Les pays membres du format élargi de l’Organisation des pays exportateurs de pétrole (OPEP+) ont décidé de maintenir la production actuelle pour répondre à l’incertitude du marché après que l’Union européenne a plafonné le brut russe à 60 dollars (57 euros) vendredi.
Le résultat de la brève réunion de dimanche, qui s’est tenue par vidéoconférence, reflète l’imprévisibilité de l’offre et de la demande dans les mois à venir, ainsi que les énormes fluctuations des prix au cours de la semaine dernière.
«Adhérant à l’approche proactive et préventive, les pays participants ont réitéré leur volonté de se réunir à tout moment et de prendre des mesures supplémentaires immédiates pour faire face aux évolutions du marché et soutenir l’équilibre du marché pétrolier et sa stabilité si nécessaire», selon le communiqué final de la réunion, publié sur le site de l’organisation.
Cette évolution intervient alors que les sanctions de l’UE à l’encontre des exportations de brut russe doivent entrer en vigueur lundi prochain, et que l’assouplissement progressif des restrictions anti-pandémie en Chine mettra un terme à la réduction de la consommation de carburant enregistrée ces derniers mois.
«Compte tenu des risques fondamentaux et géopolitiques massifs et compensatoires qui pèsent sur le marché pétrolier, les ministres (de l’OPEP+) ont choisi, de manière compréhensible, de rester fermes et retranchés», a déclaré Bob McNally, président de Rapidan Energy Advisers LLC, dans des commentaires à Bloomberg.
La décision de l’Organisation des pays exportateurs de pétrole et de ses alliés devrait tenir pendant au moins quelques mois.

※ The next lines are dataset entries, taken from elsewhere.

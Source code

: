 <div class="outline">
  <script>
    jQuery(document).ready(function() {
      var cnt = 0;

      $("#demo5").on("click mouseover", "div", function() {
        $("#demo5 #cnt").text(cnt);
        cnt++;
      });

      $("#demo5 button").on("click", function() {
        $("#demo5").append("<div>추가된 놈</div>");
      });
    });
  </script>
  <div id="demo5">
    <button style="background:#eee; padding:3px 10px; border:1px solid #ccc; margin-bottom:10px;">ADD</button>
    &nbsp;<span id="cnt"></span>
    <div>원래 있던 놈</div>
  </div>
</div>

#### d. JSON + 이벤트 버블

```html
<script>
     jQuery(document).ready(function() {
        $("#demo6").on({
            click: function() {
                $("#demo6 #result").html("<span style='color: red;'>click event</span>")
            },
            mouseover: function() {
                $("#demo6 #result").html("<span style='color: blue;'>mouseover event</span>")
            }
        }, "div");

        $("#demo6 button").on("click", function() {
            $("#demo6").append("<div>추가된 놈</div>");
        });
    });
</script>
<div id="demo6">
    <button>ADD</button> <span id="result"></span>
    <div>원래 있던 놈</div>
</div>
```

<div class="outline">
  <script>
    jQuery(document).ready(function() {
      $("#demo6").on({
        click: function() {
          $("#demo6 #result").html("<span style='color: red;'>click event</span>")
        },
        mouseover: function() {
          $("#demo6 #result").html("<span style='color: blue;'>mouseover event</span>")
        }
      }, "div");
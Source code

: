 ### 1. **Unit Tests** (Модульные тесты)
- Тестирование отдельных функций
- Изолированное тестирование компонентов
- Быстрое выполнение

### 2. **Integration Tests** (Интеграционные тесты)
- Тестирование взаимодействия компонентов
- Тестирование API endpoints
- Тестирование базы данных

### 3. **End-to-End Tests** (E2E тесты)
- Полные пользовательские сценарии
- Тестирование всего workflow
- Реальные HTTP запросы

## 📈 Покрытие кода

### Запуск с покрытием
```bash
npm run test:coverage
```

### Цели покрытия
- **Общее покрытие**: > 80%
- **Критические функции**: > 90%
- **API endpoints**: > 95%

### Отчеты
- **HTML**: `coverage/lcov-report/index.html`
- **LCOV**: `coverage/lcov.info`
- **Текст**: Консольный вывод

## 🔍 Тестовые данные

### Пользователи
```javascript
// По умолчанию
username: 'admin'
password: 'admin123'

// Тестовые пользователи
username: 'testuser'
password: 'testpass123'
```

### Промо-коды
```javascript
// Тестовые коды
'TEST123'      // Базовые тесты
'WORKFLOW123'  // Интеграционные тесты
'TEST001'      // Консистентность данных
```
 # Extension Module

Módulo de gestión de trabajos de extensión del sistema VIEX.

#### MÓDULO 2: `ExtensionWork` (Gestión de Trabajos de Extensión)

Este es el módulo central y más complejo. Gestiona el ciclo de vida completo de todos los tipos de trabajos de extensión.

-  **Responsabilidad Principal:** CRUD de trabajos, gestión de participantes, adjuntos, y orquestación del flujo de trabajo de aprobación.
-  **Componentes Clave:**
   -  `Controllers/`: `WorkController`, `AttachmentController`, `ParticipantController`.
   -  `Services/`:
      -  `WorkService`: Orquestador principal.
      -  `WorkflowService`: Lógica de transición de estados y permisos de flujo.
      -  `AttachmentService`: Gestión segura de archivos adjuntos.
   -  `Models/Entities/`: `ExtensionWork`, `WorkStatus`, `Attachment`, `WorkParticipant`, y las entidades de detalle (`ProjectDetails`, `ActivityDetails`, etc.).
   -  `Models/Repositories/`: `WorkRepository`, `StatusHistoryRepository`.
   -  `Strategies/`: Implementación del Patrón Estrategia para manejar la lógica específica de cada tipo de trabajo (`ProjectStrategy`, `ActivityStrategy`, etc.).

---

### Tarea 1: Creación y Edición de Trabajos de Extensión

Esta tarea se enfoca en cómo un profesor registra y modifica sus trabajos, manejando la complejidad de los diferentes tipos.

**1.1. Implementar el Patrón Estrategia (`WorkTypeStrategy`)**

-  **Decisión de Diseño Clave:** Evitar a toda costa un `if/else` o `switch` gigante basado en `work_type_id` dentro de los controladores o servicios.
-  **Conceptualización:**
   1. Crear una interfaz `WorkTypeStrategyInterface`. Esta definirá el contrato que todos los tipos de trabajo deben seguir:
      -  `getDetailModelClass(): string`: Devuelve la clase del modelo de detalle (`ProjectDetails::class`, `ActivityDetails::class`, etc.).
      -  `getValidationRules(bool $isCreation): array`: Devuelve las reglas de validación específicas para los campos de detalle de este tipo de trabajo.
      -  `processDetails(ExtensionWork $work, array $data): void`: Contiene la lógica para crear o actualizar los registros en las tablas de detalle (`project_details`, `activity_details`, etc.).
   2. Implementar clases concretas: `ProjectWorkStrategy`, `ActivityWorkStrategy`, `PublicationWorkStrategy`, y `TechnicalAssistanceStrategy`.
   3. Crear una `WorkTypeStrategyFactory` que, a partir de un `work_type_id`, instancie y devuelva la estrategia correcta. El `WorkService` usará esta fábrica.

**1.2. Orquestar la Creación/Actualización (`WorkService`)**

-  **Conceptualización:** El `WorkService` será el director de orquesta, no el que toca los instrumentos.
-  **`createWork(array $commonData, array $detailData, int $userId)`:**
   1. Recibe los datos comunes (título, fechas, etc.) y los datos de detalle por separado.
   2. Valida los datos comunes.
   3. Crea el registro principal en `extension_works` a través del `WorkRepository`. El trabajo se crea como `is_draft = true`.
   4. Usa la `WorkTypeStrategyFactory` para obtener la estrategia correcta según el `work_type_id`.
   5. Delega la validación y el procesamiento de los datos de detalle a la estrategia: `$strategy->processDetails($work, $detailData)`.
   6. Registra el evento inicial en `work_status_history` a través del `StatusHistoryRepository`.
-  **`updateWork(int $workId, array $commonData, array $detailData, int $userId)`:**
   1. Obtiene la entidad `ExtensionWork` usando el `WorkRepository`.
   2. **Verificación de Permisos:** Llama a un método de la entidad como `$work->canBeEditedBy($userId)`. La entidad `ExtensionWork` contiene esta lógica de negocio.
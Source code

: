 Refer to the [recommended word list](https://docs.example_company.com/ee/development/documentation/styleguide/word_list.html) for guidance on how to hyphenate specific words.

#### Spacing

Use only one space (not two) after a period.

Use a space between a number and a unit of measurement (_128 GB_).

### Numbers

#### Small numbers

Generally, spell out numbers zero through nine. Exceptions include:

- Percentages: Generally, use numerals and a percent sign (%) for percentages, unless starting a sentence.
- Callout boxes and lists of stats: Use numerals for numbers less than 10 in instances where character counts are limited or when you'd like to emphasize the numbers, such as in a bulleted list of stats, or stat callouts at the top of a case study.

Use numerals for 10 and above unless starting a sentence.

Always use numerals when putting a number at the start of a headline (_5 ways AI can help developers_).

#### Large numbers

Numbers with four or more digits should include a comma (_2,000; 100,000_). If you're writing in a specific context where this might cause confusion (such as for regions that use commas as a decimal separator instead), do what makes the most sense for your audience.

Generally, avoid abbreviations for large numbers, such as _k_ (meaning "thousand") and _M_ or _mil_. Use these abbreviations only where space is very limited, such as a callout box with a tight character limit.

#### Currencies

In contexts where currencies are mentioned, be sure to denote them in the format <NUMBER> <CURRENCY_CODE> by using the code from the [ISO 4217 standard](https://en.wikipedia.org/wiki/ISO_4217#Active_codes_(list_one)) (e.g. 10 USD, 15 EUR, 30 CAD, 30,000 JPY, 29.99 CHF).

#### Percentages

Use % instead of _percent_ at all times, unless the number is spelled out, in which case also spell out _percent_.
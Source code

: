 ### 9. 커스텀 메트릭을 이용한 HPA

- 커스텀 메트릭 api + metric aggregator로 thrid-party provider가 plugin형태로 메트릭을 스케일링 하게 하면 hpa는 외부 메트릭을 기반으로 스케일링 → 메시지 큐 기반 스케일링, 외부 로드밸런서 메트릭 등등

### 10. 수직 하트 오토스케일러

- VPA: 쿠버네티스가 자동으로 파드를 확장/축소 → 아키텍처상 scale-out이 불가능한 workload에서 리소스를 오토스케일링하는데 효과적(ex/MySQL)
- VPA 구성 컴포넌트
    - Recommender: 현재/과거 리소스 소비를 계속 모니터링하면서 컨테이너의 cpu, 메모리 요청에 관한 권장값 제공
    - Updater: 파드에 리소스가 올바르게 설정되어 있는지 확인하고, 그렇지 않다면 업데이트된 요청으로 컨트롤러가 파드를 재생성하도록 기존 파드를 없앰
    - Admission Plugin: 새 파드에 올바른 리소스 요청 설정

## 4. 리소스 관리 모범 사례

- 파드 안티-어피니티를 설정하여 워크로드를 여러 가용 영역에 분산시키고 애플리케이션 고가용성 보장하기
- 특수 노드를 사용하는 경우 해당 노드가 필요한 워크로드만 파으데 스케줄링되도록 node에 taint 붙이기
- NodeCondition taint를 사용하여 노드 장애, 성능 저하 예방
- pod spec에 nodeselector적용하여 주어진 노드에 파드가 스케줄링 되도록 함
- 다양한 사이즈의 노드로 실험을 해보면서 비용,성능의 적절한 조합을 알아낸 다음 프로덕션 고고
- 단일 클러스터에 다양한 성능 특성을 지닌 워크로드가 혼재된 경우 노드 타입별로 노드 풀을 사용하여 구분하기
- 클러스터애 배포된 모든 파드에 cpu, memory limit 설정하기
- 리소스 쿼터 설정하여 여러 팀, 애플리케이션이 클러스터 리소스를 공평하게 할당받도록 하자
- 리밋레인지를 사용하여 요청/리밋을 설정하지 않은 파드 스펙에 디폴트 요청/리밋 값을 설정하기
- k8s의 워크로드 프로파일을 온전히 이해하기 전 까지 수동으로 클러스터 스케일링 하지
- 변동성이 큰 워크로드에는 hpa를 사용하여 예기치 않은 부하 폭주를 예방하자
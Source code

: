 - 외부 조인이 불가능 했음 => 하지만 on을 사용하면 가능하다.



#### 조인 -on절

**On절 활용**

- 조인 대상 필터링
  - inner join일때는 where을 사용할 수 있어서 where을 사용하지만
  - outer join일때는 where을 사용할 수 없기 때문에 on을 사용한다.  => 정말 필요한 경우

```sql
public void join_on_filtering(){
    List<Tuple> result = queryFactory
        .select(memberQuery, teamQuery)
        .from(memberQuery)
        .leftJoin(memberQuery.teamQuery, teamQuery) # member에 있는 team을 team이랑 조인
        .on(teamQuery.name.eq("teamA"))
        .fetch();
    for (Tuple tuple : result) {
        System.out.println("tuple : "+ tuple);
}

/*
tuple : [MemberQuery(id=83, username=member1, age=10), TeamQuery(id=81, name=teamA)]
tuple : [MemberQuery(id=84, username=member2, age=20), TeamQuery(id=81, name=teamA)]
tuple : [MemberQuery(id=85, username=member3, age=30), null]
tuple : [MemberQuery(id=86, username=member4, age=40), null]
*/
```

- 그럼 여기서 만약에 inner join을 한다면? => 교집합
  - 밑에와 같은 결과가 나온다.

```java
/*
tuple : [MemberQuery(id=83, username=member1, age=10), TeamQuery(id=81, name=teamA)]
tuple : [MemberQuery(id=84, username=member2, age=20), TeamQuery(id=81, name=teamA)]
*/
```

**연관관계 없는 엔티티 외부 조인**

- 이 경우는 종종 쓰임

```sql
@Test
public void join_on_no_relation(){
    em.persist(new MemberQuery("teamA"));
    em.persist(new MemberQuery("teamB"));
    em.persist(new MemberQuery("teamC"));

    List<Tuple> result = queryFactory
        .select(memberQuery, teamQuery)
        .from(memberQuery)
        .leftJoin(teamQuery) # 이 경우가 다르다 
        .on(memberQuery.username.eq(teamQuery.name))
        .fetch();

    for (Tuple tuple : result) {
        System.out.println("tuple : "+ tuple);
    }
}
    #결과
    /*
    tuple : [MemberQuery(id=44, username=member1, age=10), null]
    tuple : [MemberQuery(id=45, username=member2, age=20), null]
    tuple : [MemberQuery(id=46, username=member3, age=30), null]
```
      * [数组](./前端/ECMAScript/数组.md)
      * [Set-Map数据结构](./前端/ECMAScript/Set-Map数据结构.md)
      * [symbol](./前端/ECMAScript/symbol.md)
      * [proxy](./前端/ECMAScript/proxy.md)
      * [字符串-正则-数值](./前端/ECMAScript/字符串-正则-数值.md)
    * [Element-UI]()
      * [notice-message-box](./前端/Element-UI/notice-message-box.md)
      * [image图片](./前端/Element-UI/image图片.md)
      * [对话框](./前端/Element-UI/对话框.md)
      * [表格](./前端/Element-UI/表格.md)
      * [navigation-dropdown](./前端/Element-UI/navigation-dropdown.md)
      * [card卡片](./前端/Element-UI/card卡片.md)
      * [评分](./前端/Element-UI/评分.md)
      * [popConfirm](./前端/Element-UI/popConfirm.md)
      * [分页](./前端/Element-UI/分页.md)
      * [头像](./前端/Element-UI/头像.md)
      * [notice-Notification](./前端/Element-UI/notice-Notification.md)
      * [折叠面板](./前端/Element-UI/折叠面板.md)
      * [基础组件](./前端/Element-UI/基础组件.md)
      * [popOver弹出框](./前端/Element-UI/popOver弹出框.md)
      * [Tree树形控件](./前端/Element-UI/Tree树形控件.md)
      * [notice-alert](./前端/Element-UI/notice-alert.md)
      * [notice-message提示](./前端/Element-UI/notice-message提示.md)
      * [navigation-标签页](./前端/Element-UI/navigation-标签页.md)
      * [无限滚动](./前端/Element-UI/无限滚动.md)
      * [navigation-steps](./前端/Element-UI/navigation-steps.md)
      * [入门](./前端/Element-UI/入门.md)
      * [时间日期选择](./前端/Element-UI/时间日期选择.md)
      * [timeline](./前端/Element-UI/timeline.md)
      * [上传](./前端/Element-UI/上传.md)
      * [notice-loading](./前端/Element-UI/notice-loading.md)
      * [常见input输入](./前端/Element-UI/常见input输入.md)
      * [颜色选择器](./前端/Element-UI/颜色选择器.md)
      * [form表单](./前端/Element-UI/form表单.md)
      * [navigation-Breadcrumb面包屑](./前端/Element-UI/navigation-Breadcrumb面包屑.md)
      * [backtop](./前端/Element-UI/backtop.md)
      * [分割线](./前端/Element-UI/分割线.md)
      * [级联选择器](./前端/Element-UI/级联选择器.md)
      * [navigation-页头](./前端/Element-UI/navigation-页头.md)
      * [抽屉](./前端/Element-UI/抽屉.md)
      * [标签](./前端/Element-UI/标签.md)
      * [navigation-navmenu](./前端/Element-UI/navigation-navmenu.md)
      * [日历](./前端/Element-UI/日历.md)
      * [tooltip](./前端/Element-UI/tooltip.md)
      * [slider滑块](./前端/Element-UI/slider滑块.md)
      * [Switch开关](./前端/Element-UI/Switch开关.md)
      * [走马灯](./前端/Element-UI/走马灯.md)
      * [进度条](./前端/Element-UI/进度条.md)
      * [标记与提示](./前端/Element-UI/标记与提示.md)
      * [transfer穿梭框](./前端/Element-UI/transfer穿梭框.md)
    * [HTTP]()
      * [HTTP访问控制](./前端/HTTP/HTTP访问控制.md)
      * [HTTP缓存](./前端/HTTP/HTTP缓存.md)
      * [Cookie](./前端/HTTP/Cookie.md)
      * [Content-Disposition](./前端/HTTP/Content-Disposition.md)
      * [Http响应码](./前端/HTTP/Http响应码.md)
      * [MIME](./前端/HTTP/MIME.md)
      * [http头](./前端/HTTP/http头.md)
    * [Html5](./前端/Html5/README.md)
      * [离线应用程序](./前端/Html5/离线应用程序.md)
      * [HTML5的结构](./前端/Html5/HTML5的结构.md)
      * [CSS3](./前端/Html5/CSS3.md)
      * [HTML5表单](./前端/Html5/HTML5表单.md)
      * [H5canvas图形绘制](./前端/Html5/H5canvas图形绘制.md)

Le comité ministériel conjoint de suivi du groupe, dirigé par l’Arabie saoudite et la Russie, se réunira à nouveau en février. La situation pourrait être plus claire d’ici là, et le panel a le pouvoir de convoquer des réunions extraordinaires s’il estime que la politique de production doit être modifiée.
Il est difficile de savoir dans quelle mesure ces mesures réduiront les exportations russes. Ce prix plafond est confortablement supérieur aux 50 dollars auxquels se négocie actuellement le brut de l’Oural, le produit phare du pays, selon les données d’Argus Media.
Cependant, Moscou a déclaré qu’elle préférerait réduire sa production plutôt que de vendre du pétrole à quiconque adopterait le plafonnement des prix, a déclaré le vice-premier ministre russe Alexandre Novak dans des commentaires rapportés par Interfax dimanche.
«Nous vendrons du pétrole et des produits pétroliers aux pays qui travailleront avec nous aux conditions du marché, même si nous devons réduire un peu la production», a déclaré le vice-premier ministre.